> Task statement
Go through the entries below line by line and tally those holding "armhf"; write only the tally.

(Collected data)
/---
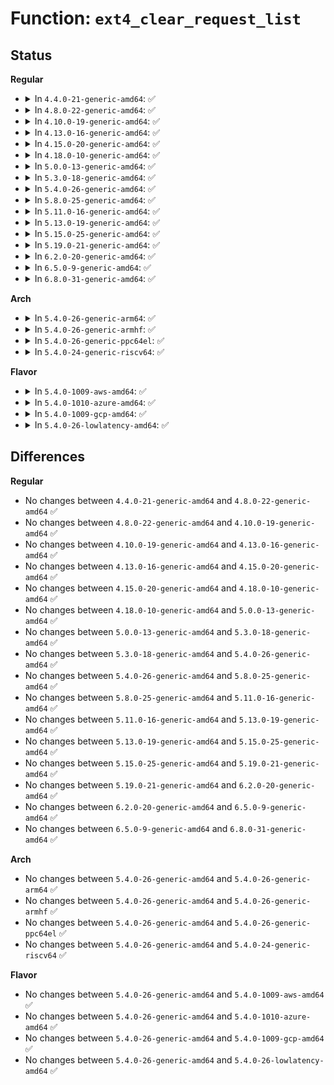 # Function: <code>ext4_clear_request_list</code>

## Status
<b>Regular</b>
<ul>
<li>
<details>
<summary>In <code>4.4.0-21-generic-amd64</code>: ✅</summary>

```c
void ext4_clear_request_list()
```

```json
{
  "name": "ext4_clear_request_list",
  "collision_type": "Unique Static",
  "inline_type": "No",
  "funcs": [
    {
      "addr": 18446744071581648112,
      "name": "ext4_clear_request_list",
      "external": false,
      "loc": "fs/ext4/super.c:2770",
      "file": "fs/ext4/super.c",
      "inline": "seen, unknown",
      "caller_inline": [],
      "caller_func": [
        "fs/ext4/super.c:ext4_register_li_request"
      ]
    }
  ],
  "symbols": [
    {
      "addr": 18446744071581648112,
      "name": "ext4_clear_request_list",
      "section": ".text",
      "bind": "STB_LOCAL",
      "size": 97
    }
  ]
}
```
</details>
</li>
<li>
<details>
<summary>In <code>4.8.0-22-generic-amd64</code>: ✅</summary>

```c
void ext4_clear_request_list()
```

```json
{
  "name": "ext4_clear_request_list",
  "collision_type": "Unique Static",
  "inline_type": "No",
  "funcs": [
    {
      "addr": 18446744071581862672,
      "name": "ext4_clear_request_list",
      "external": false,
      "loc": "fs/ext4/super.c:2921",
      "file": "fs/ext4/super.c",
      "inline": "seen, unknown",
      "caller_inline": [],
      "caller_func": [
        "fs/ext4/super.c:ext4_register_li_request"
      ]
    }
  ],
  "symbols": [
    {
      "addr": 18446744071581862672,
      "name": "ext4_clear_request_list",
      "section": ".text",
      "bind": "STB_LOCAL",
      "size": 97
    }
  ]
}
```
</details>
</li>
<li>
<details>
<summary>In <code>4.10.0-19-generic-amd64</code>: ✅</summary>

```c
void ext4_clear_request_list()
```

```json
{
  "name": "ext4_clear_request_list",
  "collision_type": "Unique Static",
  "inline_type": "No",
  "funcs": [
    {
      "addr": 18446744071581951568,
      "name": "ext4_clear_request_list",
      "external": false,
      "loc": "fs/ext4/super.c:2969",
      "file": "fs/ext4/super.c",
      "inline": "seen, unknown",
      "caller_inline": [],
      "caller_func": [
        "fs/ext4/super.c:ext4_register_li_request"
      ]
    }
  ],
  "symbols": [
    {
      "addr": 18446744071581951568,
      "name": "ext4_clear_request_list",
      "section": ".text",
      "bind": "STB_LOCAL",
      "size": 97
    }
  ]
}
```
</details>
</li>
<li>
<details>
<summary>In <code>4.13.0-16-generic-amd64</code>: ✅</summary>

```c
void ext4_clear_request_list()
```

```json
{
  "name": "ext4_clear_request_list",
  "collision_type": "Unique Static",
  "inline_type": "No",
  "funcs": [
    {
      "addr": 18446744071582170320,
      "name": "ext4_clear_request_list",
      "external": false,
      "loc": "fs/ext4/super.c:3048",
      "file": "fs/ext4/super.c",
      "inline": "seen, unknown",
      "caller_inline": [],
      "caller_func": [
        "fs/ext4/super.c:ext4_register_li_request"
      ]
    }
  ],
  "symbols": [
    {
      "addr": 18446744071582170320,
      "name": "ext4_clear_request_list",
      "section": ".text",
      "bind": "STB_LOCAL",
      "size": 99
    }
  ]
}
```
</details>
</li>
<li>
<details>
<summary>In <code>4.15.0-20-generic-amd64</code>: ✅</summary>

```c
void ext4_clear_request_list()
```

```json
{
  "name": "ext4_clear_request_list",
  "collision_type": "Unique Static",
  "inline_type": "No",
  "funcs": [
    {
      "addr": 18446744071582318992,
      "name": "ext4_clear_request_list",
      "external": false,
      "loc": "fs/ext4/super.c:3048",
      "file": "fs/ext4/super.c",
      "inline": "seen, unknown",
      "caller_inline": [],
      "caller_func": [
        "fs/ext4/super.c:ext4_register_li_request"
      ]
    }
  ],
  "symbols": [
    {
      "addr": 18446744071582318992,
      "name": "ext4_clear_request_list",
      "section": ".text",
      "bind": "STB_LOCAL",
      "size": 99
    }
  ]
}
```
</details>
</li>
<li>
<details>
<summary>In <code>4.18.0-10-generic-amd64</code>: ✅</summary>

```c
void ext4_clear_request_list()
```

```json
{
  "name": "ext4_clear_request_list",
  "collision_type": "Unique Static",
  "inline_type": "No",
  "funcs": [
    {
      "addr": 18446744071582507856,
      "name": "ext4_clear_request_list",
      "external": false,
      "loc": "fs/ext4/super.c:3120",
      "file": "fs/ext4/super.c",
      "inline": "seen, unknown",
      "caller_inline": [],
      "caller_func": [
        "fs/ext4/super.c:ext4_register_li_request"
      ]
    }
  ],
  "symbols": [
    {
      "addr": 18446744071582507856,
      "name": "ext4_clear_request_list",
      "section": ".text",
      "bind": "STB_LOCAL",
      "size": 99
    }
  ]
}
```
</details>
</li>
<li>
<details>
<summary>In <code>5.0.0-13-generic-amd64</code>: ✅</summary>

```c
void ext4_clear_request_list()
```

```json
{
  "name": "ext4_clear_request_list",
  "collision_type": "Unique Static",
  "inline_type": "No",
  "funcs": [
    {
      "addr": 18446744071582608272,
      "name": "ext4_clear_request_list",
      "external": false,
      "loc": "fs/ext4/super.c:3184",
      "file": "fs/ext4/super.c",
      "inline": "seen, unknown",
      "caller_inline": [],
      "caller_func": [
        "fs/ext4/super.c:ext4_register_li_request"
      ]
    }
  ],
  "symbols": [
    {
      "addr": 18446744071582608272,
      "name": "ext4_clear_request_list",
      "section": ".text",
      "bind": "STB_LOCAL",
      "size": 99
    }
  ]
}
```
</details>
</li>
<li>
<details>
<summary>In <code>5.3.0-18-generic-amd64</code>: ✅</summary>

```c
void ext4_clear_request_list()
```

```json
{
  "name": "ext4_clear_request_list",
  "collision_type": "Unique Static",
  "inline_type": "No",
  "funcs": [
    {
      "addr": 18446744071582780432,
      "name": "ext4_clear_request_list",
      "external": false,
      "loc": "fs/ext4/super.c:3220",
      "file": "fs/ext4/super.c",
      "inline": "seen, unknown",
      "caller_inline": [],
      "caller_func": [
        "fs/ext4/super.c:ext4_register_li_request"
      ]
    }
  ],
  "symbols": [
    {
      "addr": 18446744071582780432,
      "name": "ext4_clear_request_list",
      "section": ".text",
      "bind": "STB_LOCAL",
      "size": 99
    }
  ]
}
```
</details>
</li>
<li>
<details>
<summary>In <code>5.4.0-26-generic-amd64</code>: ✅</summary>

```c
void ext4_clear_request_list()
```

```json
{
  "name": "ext4_clear_request_list",
  "collision_type": "Unique Static",
  "inline_type": "No",
  "funcs": [
    {
      "addr": 18446744071582883680,
      "name": "ext4_clear_request_list",
      "external": false,
      "loc": "fs/ext4/super.c:3232",
      "file": "fs/ext4/super.c",
      "inline": "seen, unknown",
      "caller_inline": [],
      "caller_func": [
        "fs/ext4/super.c:ext4_register_li_request"
      ]
    }
  ],
  "symbols": [
    {
      "addr": 18446744071582883680,
      "name": "ext4_clear_request_list",
      "section": ".text",
      "bind": "STB_LOCAL",
      "size": 99
    }
  ]
}
```
</details>
</li>
<li>
<details>
<summary>In <code>5.8.0-25-generic-amd64</code>: ✅</summary>

```c
void ext4_clear_request_list()
```

```json
{
  "name": "ext4_clear_request_list",
  "collision_type": "Unique Static",
  "inline_type": "No",
  "funcs": [
    {
      "addr": 18446744071583198896,
      "name": "ext4_clear_request_list",
      "external": false,
      "loc": "fs/ext4/super.c:3386",
      "file": "fs/ext4/super.c",
      "inline": "seen, unknown",
      "caller_inline": [],
      "caller_func": [
        "fs/ext4/super.c:ext4_register_li_request"
      ]
    }
  ],
  "symbols": [
    {
      "addr": 18446744071583198896,
      "name": "ext4_clear_request_list",
      "section": ".text",
      "bind": "STB_LOCAL",
      "size": 169
    }
  ]
}
```
</details>
</li>
<li>
<details>
<summary>In <code>5.11.0-16-generic-amd64</code>: ✅</summary>

```c
void ext4_clear_request_list()
```

```json
{
  "name": "ext4_clear_request_list",
  "collision_type": "Unique Static",
  "inline_type": "No",
  "funcs": [
    {
      "addr": 18446744071583294848,
      "name": "ext4_clear_request_list",
      "external": false,
      "loc": "fs/ext4/super.c:3607",
      "file": "fs/ext4/super.c",
      "inline": "seen, unknown",
      "caller_inline": [],
      "caller_func": [
        "fs/ext4/super.c:ext4_register_li_request"
      ]
    }
  ],
  "symbols": [
    {
      "addr": 18446744071583294848,
      "name": "ext4_clear_request_list",
      "section": ".text",
      "bind": "STB_LOCAL",
      "size": 176
    }
  ]
}
```
</details>
</li>
<li>
<details>
<summary>In <code>5.13.0-19-generic-amd64</code>: ✅</summary>

```c
void ext4_clear_request_list()
```

```json
{
  "name": "ext4_clear_request_list",
  "collision_type": "Unique Static",
  "inline_type": "No",
  "funcs": [
    {
      "addr": 18446744071583318992,
      "name": "ext4_clear_request_list",
      "external": false,
      "loc": "fs/ext4/super.c:3637",
      "file": "fs/ext4/super.c",
      "inline": "seen, unknown",
      "caller_inline": [],
      "caller_func": [
        "fs/ext4/super.c:ext4_register_li_request"
      ]
    }
  ],
  "symbols": [
    {
      "addr": 18446744071583318992,
      "name": "ext4_clear_request_list",
      "section": ".text",
      "bind": "STB_LOCAL",
      "size": 176
    }
  ]
}
```
</details>
</li>
<li>
<details>
<summary>In <code>5.15.0-25-generic-amd64</code>: ✅</summary>

```c
void ext4_clear_request_list()
```

```json
{
  "name": "ext4_clear_request_list",
  "collision_type": "Unique Static",
  "inline_type": "No",
  "funcs": [
    {
      "addr": 18446744071583662544,
      "name": "ext4_clear_request_list",
      "external": false,
      "loc": "fs/ext4/super.c:3459",
      "file": "fs/ext4/super.c",
      "inline": "seen, unknown",
      "caller_inline": [],
      "caller_func": [
        "fs/ext4/super.c:ext4_register_li_request"
      ]
    }
  ],
  "symbols": [
    {
      "addr": 18446744071583662544,
      "name": "ext4_clear_request_list",
      "section": ".text",
      "bind": "STB_LOCAL",
      "size": 176
    }
  ]
}
```
</details>
</li>
<li>
<details>
<summary>In <code>5.19.0-21-generic-amd64</code>: ✅</summary>

```c
void ext4_clear_request_list()
```

```json
{
  "name": "ext4_clear_request_list",
  "collision_type": "Unique Static",
  "inline_type": "No",
  "funcs": [
    {
      "addr": 18446744071584231040,
      "name": "ext4_clear_request_list",
      "external": false,
      "loc": "fs/ext4/super.c:3854",
      "file": "fs/ext4/super.c",
      "inline": "seen, unknown",
      "caller_inline": [],
      "caller_func": [
        "fs/ext4/super.c:ext4_register_li_request"
      ]
    }
  ],
  "symbols": [
    {
      "addr": 18446744071584231040,
      "name": "ext4_clear_request_list",
      "section": ".text",
      "bind": "STB_LOCAL",
      "size": 190
    }
  ]
}
```
</details>
</li>
<li>
<details>
<summary>In <code>6.2.0-20-generic-amd64</code>: ✅</summary>

```c
void ext4_clear_request_list()
```

```json
{
  "name": "ext4_clear_request_list",
  "collision_type": "Unique Static",
  "inline_type": "No",
  "funcs": [
    {
      "addr": 18446744071584874464,
      "name": "ext4_clear_request_list",
      "external": false,
      "loc": "fs/ext4/super.c:3843",
      "file": "fs/ext4/super.c",
      "inline": "seen, unknown",
      "caller_inline": [],
      "caller_func": [
        "fs/ext4/super.c:ext4_register_li_request"
      ]
    }
  ],
  "symbols": [
    {
      "addr": 18446744071584874464,
      "name": "ext4_clear_request_list",
      "section": ".text",
      "bind": "STB_LOCAL",
      "size": 190
    }
  ]
}
```
</details>
</li>
<li>
<details>
<summary>In <code>6.5.0-9-generic-amd64</code>: ✅</summary>

```c
void ext4_clear_request_list()
```

```json
{
  "name": "ext4_clear_request_list",
  "collision_type": "Unique Static",
  "inline_type": "No",
  "funcs": [
    {
      "addr": 18446744071585101696,
      "name": "ext4_clear_request_list",
      "external": false,
      "loc": "fs/ext4/super.c:3894",
      "file": "fs/ext4/super.c",
      "inline": "seen, unknown",
      "caller_inline": [],
      "caller_func": [
        "fs/ext4/super.c:ext4_register_li_request"
      ]
    }
  ],
  "symbols": [
    {
      "addr": 18446744071585101696,
      "name": "ext4_clear_request_list",
      "section": ".text",
      "bind": "STB_LOCAL",
      "size": 190
    }
  ]
}
```
</details>
</li>
<li>
<details>
<summary>In <code>6.8.0-31-generic-amd64</code>: ✅</summary>

```c
void ext4_clear_request_list()
```

```json
{
  "name": "ext4_clear_request_list",
  "collision_type": "Unique Static",
  "inline_type": "No",
  "funcs": [
    {
      "addr": 18446744071585334064,
      "name": "ext4_clear_request_list",
      "external": false,
      "loc": "fs/ext4/super.c:3900",
      "file": "fs/ext4/super.c",
      "inline": "seen, unknown",
      "caller_inline": [],
      "caller_func": [
        "fs/ext4/super.c:ext4_register_li_request"
      ]
    }
  ],
  "symbols": [
    {
      "addr": 18446744071585334064,
      "name": "ext4_clear_request_list",
      "section": ".text",
      "bind": "STB_LOCAL",
      "size": 190
    }
  ]
}
```
</details>
</li>
</ul>
<b>Arch</b>
<ul>
<li>
<details>
<summary>In <code>5.4.0-26-generic-arm64</code>: ✅</summary>

```c
void ext4_clear_request_list()
```

```json
{
  "name": "ext4_clear_request_list",
  "collision_type": "Unique Static",
  "inline_type": "No",
  "funcs": [
    {
      "addr": 18446603336494536056,
      "name": "ext4_clear_request_list",
      "external": false,
      "loc": "fs/ext4/super.c:3232",
      "file": "fs/ext4/super.c",
      "inline": "seen, unknown",
      "caller_inline": [],
      "caller_func": [
        "fs/ext4/super.c:ext4_register_li_request"
      ]
    }
  ],
  "symbols": [
    {
      "addr": 18446603336494536056,
      "name": "ext4_clear_request_list",
      "section": ".text",
      "bind": "STB_LOCAL",
      "size": 120
    }
  ]
}
```
</details>
</li>
<li>
<details>
<summary>In <code>5.4.0-26-generic-armhf</code>: ✅</summary>

```c
void ext4_clear_request_list()
```

```json
{
  "name": "ext4_clear_request_list",
  "collision_type": "Unique Static",
  "inline_type": "No",
  "funcs": [
    {
      "addr": 3228001028,
      "name": "ext4_clear_request_list",
      "external": false,
      "loc": "fs/ext4/super.c:3232",
      "file": "fs/ext4/super.c",
      "inline": "seen, unknown",
      "caller_inline": [],
      "caller_func": [
        "fs/ext4/super.c:ext4_register_li_request"
      ]
    }
  ],
  "symbols": [
    {
      "addr": 3228001028,
      "name": "ext4_clear_request_list",
      "section": ".text",
      "bind": "STB_LOCAL",
      "size": 112
    }
  ]
}
```
</details>
</li>
<li>
<details>
<summary>In <code>5.4.0-26-generic-ppc64el</code>: ✅</summary>

```c
void ext4_clear_request_list()
```

```json
{
  "name": "ext4_clear_request_list",
  "collision_type": "Unique Static",
  "inline_type": "No",
  "funcs": [
    {
      "addr": 13835058055288349088,
      "name": "ext4_clear_request_list",
      "external": false,
      "loc": "fs/ext4/super.c:3232",
      "file": "fs/ext4/super.c",
      "inline": "seen, unknown",
      "caller_inline": [],
      "caller_func": [
        "fs/ext4/super.c:ext4_register_li_request"
      ]
    }
  ],
  "symbols": [
    {
      "addr": 13835058055288349088,
      "name": "ext4_clear_request_list",
      "section": ".text",
      "bind": "STB_LOCAL",
      "size": 172
    }
  ]
}
```
</details>
</li>
<li>
<details>
<summary>In <code>5.4.0-24-generic-riscv64</code>: ✅</summary>

```c
void ext4_clear_request_list()
```

```json
{
  "name": "ext4_clear_request_list",
  "collision_type": "Unique Static",
  "inline_type": "No",
  "funcs": [
    {
      "addr": 18446743936273942880,
      "name": "ext4_clear_request_list",
      "external": false,
      "loc": "fs/ext4/super.c:3232",
      "file": "fs/ext4/super.c",
      "inline": "seen, unknown",
      "caller_inline": [],
      "caller_func": [
        "fs/ext4/super.c:ext4_register_li_request"
      ]
    }
  ],
  "symbols": [
    {
      "addr": 18446743936273942880,
      "name": "ext4_clear_request_list",
      "section": ".text",
      "bind": "STB_LOCAL",
      "size": 116
    }
  ]
}
```
</details>
</li>
</ul>
<b>Flavor</b>
<ul>
<li>
<details>
<summary>In <code>5.4.0-1009-aws-amd64</code>: ✅</summary>

```c
void ext4_clear_request_list()
```

```json
{
  "name": "ext4_clear_request_list",
  "collision_type": "Unique Static",
  "inline_type": "No",
  "funcs": [
    {
      "addr": 18446744071582852416,
      "name": "ext4_clear_request_list",
      "external": false,
      "loc": "fs/ext4/super.c:3232",
      "file": "fs/ext4/super.c",
      "inline": "seen, unknown",
      "caller_inline": [],
      "caller_func": [
        "fs/ext4/super.c:ext4_register_li_request"
      ]
    }
  ],
  "symbols": [
    {
      "addr": 18446744071582852416,
      "name": "ext4_clear_request_list",
      "section": ".text",
      "bind": "STB_LOCAL",
      "size": 99
    }
  ]
}
```
</details>
</li>
<li>
<details>
<summary>In <code>5.4.0-1010-azure-amd64</code>: ✅</summary>

```c
void ext4_clear_request_list()
```

```json
{
  "name": "ext4_clear_request_list",
  "collision_type": "Unique Static",
  "inline_type": "No",
  "funcs": [
    {
      "addr": 18446744071582789568,
      "name": "ext4_clear_request_list",
      "external": false,
      "loc": "fs/ext4/super.c:3232",
      "file": "fs/ext4/super.c",
      "inline": "seen, unknown",
      "caller_inline": [],
      "caller_func": [
        "fs/ext4/super.c:ext4_register_li_request"
      ]
    }
  ],
  "symbols": [
    {
      "addr": 18446744071582789568,
      "name": "ext4_clear_request_list",
      "section": ".text",
      "bind": "STB_LOCAL",
      "size": 99
    }
  ]
}
```
</details>
</li>
<li>
<details>
<summary>In <code>5.4.0-1009-gcp-amd64</code>: ✅</summary>

```c
void ext4_clear_request_list()
```

```json
{
  "name": "ext4_clear_request_list",
  "collision_type": "Unique Static",
  "inline_type": "No",
  "funcs": [
    {
      "addr": 18446744071582841296,
      "name": "ext4_clear_request_list",
      "external": false,
      "loc": "fs/ext4/super.c:3232",
      "file": "fs/ext4/super.c",
      "inline": "seen, unknown",
      "caller_inline": [],
      "caller_func": [
        "fs/ext4/super.c:ext4_register_li_request"
      ]
    }
  ],
  "symbols": [
    {
      "addr": 18446744071582841296,
      "name": "ext4_clear_request_list",
      "section": ".text",
      "bind": "STB_LOCAL",
      "size": 99
    }
  ]
}
```
</details>
</li>
<li>
<details>
<summary>In <code>5.4.0-26-lowlatency-amd64</code>: ✅</summary>

```c
void ext4_clear_request_list()
```

```json
{
  "name": "ext4_clear_request_list",
  "collision_type": "Unique Static",
  "inline_type": "No",
  "funcs": [
    {
      "addr": 18446744071582928848,
      "name": "ext4_clear_request_list",
      "external": false,
      "loc": "fs/ext4/super.c:3232",
      "file": "fs/ext4/super.c",
      "inline": "seen, unknown",
      "caller_inline": [],
      "caller_func": [
        "fs/ext4/super.c:ext4_register_li_request"
      ]
    }
  ],
  "symbols": [
    {
      "addr": 18446744071582928848,
      "name": "ext4_clear_request_list",
      "section": ".text",
      "bind": "STB_LOCAL",
      "size": 99
    }
  ]
}
```
</details>
</li>
</ul>

## Differences
<b>Regular</b>
<ul>
<li>
No changes between <code>4.4.0-21-generic-amd64</code> and <code>4.8.0-22-generic-amd64</code> ✅
</li>
<li>
No changes between <code>4.8.0-22-generic-amd64</code> and <code>4.10.0-19-generic-amd64</code> ✅
</li>
<li>
No changes between <code>4.10.0-19-generic-amd64</code> and <code>4.13.0-16-generic-amd64</code> ✅
</li>
<li>
No changes between <code>4.13.0-16-generic-amd64</code> and <code>4.15.0-20-generic-amd64</code> ✅
</li>
<li>
No changes between <code>4.15.0-20-generic-amd64</code> and <code>4.18.0-10-generic-amd64</code> ✅
</li>
<li>
No changes between <code>4.18.0-10-generic-amd64</code> and <code>5.0.0-13-generic-amd64</code> ✅
</li>
<li>
No changes between <code>5.0.0-13-generic-amd64</code> and <code>5.3.0-18-generic-amd64</code> ✅
</li>
<li>
No changes between <code>5.3.0-18-generic-amd64</code> and <code>5.4.0-26-generic-amd64</code> ✅
</li>
<li>
No changes between <code>5.4.0-26-generic-amd64</code> and <code>5.8.0-25-generic-amd64</code> ✅
</li>
<li>
No changes between <code>5.8.0-25-generic-amd64</code> and <code>5.11.0-16-generic-amd64</code> ✅
</li>
<li>
No changes between <code>5.11.0-16-generic-amd64</code> and <code>5.13.0-19-generic-amd64</code> ✅
</li>
<li>
No changes between <code>5.13.0-19-generic-amd64</code> and <code>5.15.0-25-generic-amd64</code> ✅
</li>
<li>
No changes between <code>5.15.0-25-generic-amd64</code> and <code>5.19.0-21-generic-amd64</code> ✅
</li>
<li>
No changes between <code>5.19.0-21-generic-amd64</code> and <code>6.2.0-20-generic-amd64</code> ✅
</li>
<li>
No changes between <code>6.2.0-20-generic-amd64</code> and <code>6.5.0-9-generic-amd64</code> ✅
</li>
<li>
No changes between <code>6.5.0-9-generic-amd64</code> and <code>6.8.0-31-generic-amd64</code> ✅
</li>
</ul>
<b>Arch</b>
<ul>
<li>
No changes between <code>5.4.0-26-generic-amd64</code> and <code>5.4.0-26-generic-arm64</code> ✅
</li>
<li>
No changes between <code>5.4.0-26-generic-amd64</code> and <code>5.4.0-26-generic-armhf</code> ✅
</li>
<li>
No changes between <code>5.4.0-26-generic-amd64</code> and <code>5.4.0-26-generic-ppc64el</code> ✅
</li>
<li>
No changes between <code>5.4.0-26-generic-amd64</code> and <code>5.4.0-24-generic-riscv64</code> ✅
</li>
</ul>
<b>Flavor</b>
<ul>
<li>
No changes between <code>5.4.0-26-generic-amd64</code> and <code>5.4.0-1009-aws-amd64</code> ✅
</li>
<li>
No changes between <code>5.4.0-26-generic-amd64</code> and <code>5.4.0-1010-azure-amd64</code> ✅
</li>
<li>
No changes between <code>5.4.0-26-generic-amd64</code> and <code>5.4.0-1009-gcp-amd64</code> ✅
</li>
<li>
No changes between <code>5.4.0-26-generic-amd64</code> and <code>5.4.0-26-lowlatency-amd64</code> ✅
</li>
</ul>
\---
> Problem solution
2